Steve Wozniak's face beamed down from a sign above the San Jose Convention Center's doors, welcoming a multigenerational crowd willing to wait in long, long lines for another chance to dress up, listen in and geek out. Given the sold-out tickets and packed panels, Silicon Valley Comic Con could be the first year of something big.
As you can see in our video above, this comic con had the things you'd expect -- lines, cosplayers, panels, movie tie-ins, people buying and selling art, and guest celebrities, such as Star Trek icons William Shatner and Nichelle Nichols, Star Wars' Peter Mayhew, Marvel legend Stan Lee and Avenger Jeremy Renner. But the event had its own particular forward-looking, techie personality, in a large part thanks to its creator, Steve Wozniak. Let's consider Woz for a minute.
Woz is a good sport. He doesn't mind being called Woz. He can sit with a delighted grin while people hold up a series of fake eyeballs next to him to see if they match. He can describe waiting patiently for five hours in front of cameras for Madame Tussauds as "the greatest thing ever." Even his wax figure looks fun to hang out with.
On Friday night, he volleyed through an off-the-cuff interchange with William Shatner despite extra challenge intensity from being a longtime fan of Shatner's, not to mention Shatner congratulating him for the wrong claim to fame and then swerving into a metaphor about mysticism and horses. The funny, slightly surreal chat was a good lead-in for a con with a "Back to the Future" reunion.

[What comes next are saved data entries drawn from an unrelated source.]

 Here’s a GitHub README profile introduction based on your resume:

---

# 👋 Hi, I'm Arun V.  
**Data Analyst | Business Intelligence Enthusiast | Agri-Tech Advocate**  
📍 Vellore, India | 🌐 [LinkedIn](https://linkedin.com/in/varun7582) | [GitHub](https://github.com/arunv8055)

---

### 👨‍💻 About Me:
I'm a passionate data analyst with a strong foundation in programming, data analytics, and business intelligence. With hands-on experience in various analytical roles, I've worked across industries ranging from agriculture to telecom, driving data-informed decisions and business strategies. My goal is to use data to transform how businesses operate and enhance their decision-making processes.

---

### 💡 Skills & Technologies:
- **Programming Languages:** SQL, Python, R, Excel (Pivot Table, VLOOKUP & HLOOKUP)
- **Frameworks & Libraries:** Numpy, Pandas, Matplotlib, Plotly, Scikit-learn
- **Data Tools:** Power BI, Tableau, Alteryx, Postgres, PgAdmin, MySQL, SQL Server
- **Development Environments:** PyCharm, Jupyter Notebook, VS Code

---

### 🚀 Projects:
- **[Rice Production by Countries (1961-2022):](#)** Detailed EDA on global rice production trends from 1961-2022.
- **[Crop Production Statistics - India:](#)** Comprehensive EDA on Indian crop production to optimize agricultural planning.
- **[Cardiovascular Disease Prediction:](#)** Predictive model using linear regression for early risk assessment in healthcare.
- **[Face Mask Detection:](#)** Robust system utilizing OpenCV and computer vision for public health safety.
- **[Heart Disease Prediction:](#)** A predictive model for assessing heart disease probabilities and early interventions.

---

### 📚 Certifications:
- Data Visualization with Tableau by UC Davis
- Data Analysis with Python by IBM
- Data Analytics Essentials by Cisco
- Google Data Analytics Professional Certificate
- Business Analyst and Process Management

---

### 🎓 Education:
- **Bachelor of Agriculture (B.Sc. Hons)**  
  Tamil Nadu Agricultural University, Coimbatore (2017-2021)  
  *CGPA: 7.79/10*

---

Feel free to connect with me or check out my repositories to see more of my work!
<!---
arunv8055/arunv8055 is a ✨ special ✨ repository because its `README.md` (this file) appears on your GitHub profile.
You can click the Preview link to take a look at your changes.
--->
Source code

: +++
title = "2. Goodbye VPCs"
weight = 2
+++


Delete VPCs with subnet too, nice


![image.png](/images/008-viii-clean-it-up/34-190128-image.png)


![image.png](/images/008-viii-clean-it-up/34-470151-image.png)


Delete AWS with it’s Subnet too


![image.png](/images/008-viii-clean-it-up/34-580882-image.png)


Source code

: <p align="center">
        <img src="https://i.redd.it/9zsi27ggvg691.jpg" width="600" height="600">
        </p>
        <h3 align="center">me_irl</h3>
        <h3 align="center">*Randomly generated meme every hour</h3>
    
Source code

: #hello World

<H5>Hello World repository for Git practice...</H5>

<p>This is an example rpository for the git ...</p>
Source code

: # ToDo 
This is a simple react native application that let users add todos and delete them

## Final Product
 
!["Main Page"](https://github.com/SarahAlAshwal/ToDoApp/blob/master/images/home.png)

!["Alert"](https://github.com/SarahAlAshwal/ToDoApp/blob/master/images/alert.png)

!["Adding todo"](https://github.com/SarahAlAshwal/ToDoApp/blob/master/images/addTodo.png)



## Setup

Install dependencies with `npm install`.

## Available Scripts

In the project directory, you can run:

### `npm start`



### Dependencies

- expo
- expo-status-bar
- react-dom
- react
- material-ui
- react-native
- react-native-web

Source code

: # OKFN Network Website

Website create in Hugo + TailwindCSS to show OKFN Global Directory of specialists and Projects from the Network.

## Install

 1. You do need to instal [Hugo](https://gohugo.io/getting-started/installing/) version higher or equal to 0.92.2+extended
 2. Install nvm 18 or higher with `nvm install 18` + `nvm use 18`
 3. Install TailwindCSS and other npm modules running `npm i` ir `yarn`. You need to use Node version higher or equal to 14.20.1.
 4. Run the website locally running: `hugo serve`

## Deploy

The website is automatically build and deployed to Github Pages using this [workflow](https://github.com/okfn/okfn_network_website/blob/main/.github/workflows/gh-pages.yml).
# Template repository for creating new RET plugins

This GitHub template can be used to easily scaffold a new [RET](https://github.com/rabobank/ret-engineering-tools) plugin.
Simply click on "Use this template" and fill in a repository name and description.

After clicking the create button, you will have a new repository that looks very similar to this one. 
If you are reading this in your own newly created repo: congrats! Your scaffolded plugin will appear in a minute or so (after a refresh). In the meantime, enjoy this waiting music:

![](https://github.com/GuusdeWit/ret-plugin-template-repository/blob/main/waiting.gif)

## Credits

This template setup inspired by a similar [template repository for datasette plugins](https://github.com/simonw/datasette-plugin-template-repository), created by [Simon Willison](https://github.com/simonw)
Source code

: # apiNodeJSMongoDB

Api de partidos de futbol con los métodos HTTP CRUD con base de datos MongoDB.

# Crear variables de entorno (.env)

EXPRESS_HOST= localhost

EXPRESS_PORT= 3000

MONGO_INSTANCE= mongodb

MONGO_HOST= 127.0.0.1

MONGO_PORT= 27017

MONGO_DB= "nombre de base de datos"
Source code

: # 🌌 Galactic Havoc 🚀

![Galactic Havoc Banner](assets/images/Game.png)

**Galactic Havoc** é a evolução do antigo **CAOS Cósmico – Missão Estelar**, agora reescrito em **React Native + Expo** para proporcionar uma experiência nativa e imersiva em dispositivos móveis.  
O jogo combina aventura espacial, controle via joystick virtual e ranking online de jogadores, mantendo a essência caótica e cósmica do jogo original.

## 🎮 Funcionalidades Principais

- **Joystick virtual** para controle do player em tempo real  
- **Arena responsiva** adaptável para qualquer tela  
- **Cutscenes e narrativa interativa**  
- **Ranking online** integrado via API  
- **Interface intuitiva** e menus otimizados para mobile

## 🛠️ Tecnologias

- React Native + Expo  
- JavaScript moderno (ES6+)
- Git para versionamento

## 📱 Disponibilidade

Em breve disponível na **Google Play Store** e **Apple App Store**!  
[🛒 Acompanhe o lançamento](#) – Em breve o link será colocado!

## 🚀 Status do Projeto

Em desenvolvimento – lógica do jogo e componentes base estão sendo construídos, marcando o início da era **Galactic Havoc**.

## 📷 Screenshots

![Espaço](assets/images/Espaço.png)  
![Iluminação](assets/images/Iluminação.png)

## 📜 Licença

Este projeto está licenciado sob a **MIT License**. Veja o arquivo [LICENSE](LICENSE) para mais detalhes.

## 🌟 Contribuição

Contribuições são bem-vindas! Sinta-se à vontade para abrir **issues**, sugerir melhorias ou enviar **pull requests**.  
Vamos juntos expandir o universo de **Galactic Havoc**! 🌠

Woz is an engineer. Apps, VR goggles and 3D printers were as much part of the con as movie memorabilia. As he pointed out at the show, science often chases science fiction. The futuristic and imaginative worlds in comics give us ways to rethink what's possible -- a theme seen throughout the con. Sci-Fi author Andy Weir and former MythBuster Adam Savage drew crowds to their panel, "Let's Go to Mars!" as did a talk on the quantum realm and a pitch for an alternative to chemical rocket-powered spaceflight (more details from our previous coverage in 2010). The number of attendees in classic Star Trek uniforms spoke of technological optimism.
So did Oculus VR founder Palmer Luckey, who told Woz that he considered darker sci-fi visions of the future "sensationalism" and he's convinced we'll figure out how to use virtual reality, robots and AI for good.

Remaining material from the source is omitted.